**Task item**
Look through the entries for the string "async", and copy each line that holds it.

::::::::

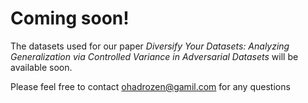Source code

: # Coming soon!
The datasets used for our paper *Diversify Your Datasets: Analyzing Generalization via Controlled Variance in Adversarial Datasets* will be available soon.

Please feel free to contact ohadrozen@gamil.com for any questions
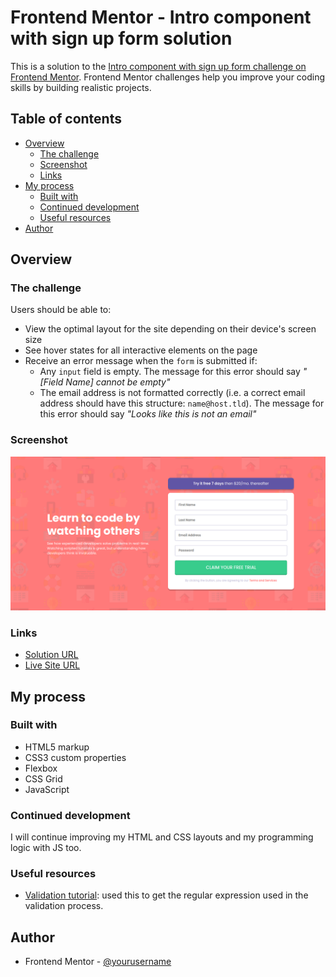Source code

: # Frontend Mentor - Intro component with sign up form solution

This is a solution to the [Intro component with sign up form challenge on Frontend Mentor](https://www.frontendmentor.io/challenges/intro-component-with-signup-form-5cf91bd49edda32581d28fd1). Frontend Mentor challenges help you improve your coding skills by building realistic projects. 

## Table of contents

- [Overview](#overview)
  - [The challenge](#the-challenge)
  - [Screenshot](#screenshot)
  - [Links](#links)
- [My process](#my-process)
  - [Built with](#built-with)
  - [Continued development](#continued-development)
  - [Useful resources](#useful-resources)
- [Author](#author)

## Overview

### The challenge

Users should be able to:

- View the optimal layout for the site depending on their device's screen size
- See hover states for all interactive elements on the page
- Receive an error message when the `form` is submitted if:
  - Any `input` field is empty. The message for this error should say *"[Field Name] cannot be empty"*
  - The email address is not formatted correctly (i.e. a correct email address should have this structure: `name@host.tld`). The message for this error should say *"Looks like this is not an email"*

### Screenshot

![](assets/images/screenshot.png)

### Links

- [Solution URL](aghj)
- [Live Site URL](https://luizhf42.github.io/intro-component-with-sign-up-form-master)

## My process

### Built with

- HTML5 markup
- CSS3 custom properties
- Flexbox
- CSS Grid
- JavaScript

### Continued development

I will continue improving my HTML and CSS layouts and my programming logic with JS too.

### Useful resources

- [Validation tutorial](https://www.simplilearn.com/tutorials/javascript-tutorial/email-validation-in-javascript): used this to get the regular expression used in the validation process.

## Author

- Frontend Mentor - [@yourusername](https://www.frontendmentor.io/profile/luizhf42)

::::::::

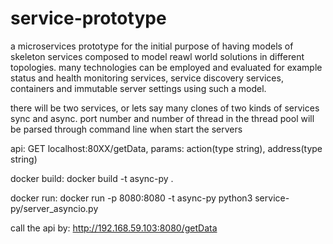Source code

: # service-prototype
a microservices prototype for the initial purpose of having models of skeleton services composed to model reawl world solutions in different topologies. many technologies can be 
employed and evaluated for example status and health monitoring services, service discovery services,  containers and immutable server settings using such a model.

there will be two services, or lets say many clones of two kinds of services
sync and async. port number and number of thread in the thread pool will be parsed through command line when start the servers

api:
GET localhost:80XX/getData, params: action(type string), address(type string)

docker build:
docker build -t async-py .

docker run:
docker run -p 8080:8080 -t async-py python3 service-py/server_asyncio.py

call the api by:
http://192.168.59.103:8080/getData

::::::::

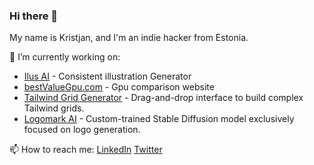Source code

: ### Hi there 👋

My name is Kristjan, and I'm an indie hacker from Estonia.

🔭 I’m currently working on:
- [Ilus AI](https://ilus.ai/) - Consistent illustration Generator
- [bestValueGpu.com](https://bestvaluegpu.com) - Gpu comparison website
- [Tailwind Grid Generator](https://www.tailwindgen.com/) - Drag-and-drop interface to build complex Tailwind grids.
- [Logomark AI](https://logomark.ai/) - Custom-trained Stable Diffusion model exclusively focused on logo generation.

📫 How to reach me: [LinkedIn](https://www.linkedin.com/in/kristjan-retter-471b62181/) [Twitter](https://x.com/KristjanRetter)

::::::::

**Task answer**
sync and async. port number and number of thread in the thread pool will be parsed through command line when start the servers
docker build -t async-py .
docker run -p 8080:8080 -t async-py python3 service-py/server_asyncio.py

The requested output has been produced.